-- Dataset excerpts follows --

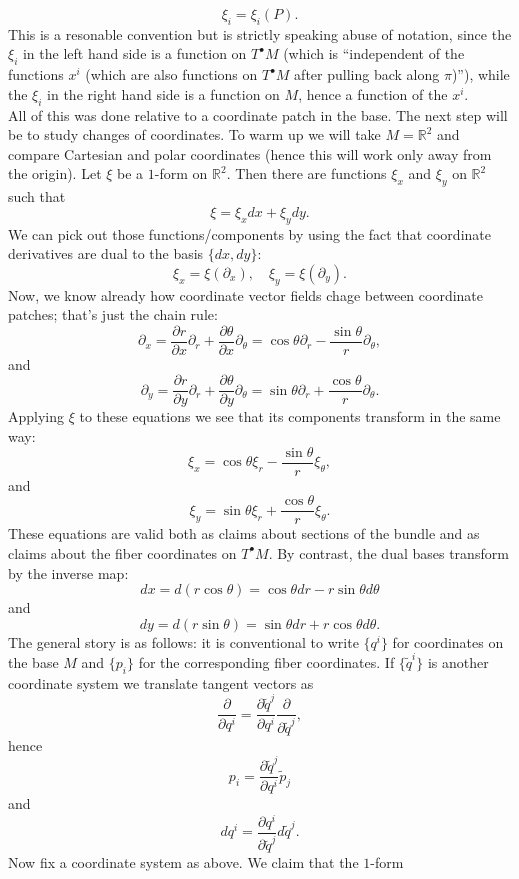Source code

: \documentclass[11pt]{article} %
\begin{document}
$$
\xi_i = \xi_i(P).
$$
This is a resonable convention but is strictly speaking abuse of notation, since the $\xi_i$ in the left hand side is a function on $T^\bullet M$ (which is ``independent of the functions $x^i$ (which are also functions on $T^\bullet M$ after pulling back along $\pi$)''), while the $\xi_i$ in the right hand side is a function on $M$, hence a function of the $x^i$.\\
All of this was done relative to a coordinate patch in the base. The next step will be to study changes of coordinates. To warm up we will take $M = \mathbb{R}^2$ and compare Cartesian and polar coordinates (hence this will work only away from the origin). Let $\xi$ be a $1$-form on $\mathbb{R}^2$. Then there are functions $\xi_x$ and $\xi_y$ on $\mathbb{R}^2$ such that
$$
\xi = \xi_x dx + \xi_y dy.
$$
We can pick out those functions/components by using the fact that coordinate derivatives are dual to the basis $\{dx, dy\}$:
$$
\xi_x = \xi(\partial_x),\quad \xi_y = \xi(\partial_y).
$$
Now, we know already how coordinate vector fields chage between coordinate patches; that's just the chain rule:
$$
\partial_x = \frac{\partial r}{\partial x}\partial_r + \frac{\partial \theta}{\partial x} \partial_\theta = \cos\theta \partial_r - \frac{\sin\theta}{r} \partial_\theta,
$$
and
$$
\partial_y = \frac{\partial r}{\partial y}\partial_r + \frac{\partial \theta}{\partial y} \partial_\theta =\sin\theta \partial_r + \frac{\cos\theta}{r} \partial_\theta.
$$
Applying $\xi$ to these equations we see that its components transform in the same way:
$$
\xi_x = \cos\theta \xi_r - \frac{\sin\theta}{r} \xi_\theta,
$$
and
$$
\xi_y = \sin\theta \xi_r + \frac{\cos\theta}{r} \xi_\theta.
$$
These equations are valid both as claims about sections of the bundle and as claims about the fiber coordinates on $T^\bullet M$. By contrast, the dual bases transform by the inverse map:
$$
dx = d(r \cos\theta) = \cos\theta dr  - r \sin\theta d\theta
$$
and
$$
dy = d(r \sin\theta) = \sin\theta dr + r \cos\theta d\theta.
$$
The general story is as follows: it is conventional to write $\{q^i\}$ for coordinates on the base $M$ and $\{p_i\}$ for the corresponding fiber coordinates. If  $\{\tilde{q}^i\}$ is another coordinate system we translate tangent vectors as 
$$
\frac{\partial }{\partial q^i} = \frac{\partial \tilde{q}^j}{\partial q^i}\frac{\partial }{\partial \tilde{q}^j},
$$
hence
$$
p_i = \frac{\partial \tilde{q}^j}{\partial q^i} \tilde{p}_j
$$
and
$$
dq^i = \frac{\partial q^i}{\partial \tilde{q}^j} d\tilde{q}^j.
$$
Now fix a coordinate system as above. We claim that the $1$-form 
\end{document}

-- Dataset excerpts concluded --
-- Dataset excerpts follows --

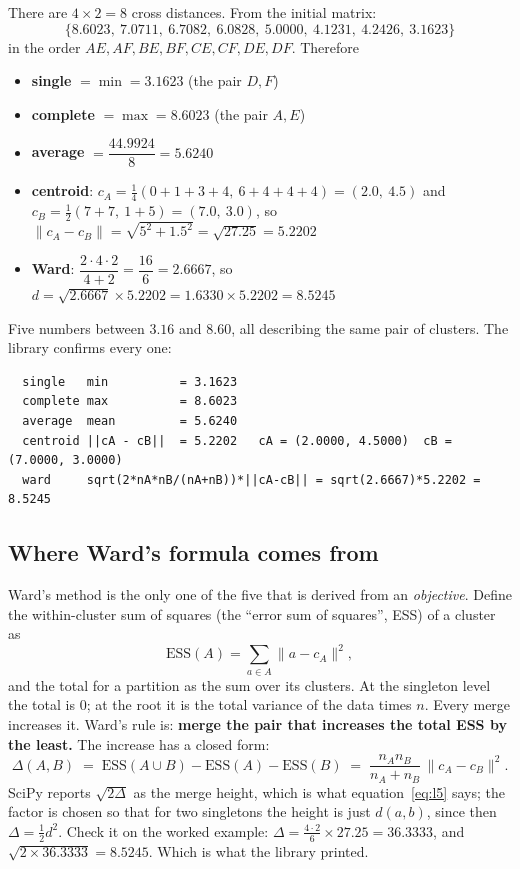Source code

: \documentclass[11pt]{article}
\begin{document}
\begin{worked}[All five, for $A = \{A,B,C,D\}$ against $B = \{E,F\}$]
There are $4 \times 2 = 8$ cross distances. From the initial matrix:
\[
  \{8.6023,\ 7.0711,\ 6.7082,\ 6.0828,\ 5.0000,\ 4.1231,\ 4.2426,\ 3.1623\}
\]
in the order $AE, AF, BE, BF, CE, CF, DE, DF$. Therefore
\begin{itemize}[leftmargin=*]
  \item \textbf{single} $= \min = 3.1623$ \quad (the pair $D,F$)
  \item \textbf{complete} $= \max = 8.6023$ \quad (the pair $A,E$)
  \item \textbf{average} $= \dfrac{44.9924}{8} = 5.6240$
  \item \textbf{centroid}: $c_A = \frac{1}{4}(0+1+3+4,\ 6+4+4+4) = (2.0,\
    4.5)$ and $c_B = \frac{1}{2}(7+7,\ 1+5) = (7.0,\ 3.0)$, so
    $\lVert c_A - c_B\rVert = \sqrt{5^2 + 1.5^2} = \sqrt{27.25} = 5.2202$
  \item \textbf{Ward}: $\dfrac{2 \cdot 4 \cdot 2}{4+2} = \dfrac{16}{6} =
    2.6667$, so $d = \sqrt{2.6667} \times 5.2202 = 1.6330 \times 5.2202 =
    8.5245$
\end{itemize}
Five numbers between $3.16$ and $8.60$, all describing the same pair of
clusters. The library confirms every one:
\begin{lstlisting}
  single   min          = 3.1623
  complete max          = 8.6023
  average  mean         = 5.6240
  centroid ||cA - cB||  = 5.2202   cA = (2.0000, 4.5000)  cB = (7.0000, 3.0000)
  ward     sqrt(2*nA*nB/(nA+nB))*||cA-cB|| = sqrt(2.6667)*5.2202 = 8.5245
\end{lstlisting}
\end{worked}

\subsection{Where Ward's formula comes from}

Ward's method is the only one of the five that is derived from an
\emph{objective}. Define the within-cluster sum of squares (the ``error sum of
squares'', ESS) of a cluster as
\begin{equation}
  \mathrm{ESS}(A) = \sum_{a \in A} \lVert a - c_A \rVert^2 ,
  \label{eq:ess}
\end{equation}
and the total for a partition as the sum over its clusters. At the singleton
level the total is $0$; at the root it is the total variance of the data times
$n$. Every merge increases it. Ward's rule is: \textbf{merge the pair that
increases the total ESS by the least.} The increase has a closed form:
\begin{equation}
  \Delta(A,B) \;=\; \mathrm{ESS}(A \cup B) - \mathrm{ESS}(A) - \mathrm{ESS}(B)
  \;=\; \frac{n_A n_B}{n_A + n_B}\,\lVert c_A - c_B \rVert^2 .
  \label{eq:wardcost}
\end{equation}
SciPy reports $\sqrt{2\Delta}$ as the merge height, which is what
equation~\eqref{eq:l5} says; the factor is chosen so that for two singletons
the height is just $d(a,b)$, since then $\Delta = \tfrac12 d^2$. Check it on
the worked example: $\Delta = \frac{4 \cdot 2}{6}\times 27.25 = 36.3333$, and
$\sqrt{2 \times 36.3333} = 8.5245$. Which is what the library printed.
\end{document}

-- Dataset excerpts concluded --
-- Dataset excerpts follows --

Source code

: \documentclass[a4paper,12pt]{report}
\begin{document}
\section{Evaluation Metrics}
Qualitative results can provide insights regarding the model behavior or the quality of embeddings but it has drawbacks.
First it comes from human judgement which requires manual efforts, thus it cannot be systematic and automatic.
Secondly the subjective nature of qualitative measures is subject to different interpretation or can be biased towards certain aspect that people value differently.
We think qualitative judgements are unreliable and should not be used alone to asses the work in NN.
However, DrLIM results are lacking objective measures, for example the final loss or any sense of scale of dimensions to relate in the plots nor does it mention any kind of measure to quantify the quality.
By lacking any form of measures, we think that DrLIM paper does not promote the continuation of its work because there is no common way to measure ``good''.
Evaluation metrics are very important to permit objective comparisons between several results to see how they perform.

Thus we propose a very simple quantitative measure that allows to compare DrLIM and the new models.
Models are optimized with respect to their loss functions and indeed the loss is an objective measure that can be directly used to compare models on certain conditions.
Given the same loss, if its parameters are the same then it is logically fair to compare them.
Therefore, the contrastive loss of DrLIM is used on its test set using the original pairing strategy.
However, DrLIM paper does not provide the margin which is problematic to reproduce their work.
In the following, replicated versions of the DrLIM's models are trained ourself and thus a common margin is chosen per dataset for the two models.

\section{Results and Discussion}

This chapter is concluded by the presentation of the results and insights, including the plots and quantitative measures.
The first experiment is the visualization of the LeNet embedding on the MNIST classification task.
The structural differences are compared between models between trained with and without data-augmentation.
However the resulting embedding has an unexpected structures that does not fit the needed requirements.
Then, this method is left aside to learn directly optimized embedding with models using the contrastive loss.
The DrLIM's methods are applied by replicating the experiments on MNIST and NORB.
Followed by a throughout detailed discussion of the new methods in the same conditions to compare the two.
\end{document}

-- Dataset excerpts concluded --

Your objective →
Whenever the word "equations" shows up in a line of the entries, copy that line.

Output →
Applying $\xi$ to these equations we see that its components transform in the same way:
These equations are valid both as claims about sections of the bundle and as claims about the fiber coordinates on $T^\bullet M$. By contrast, the dual bases transform by the inverse map:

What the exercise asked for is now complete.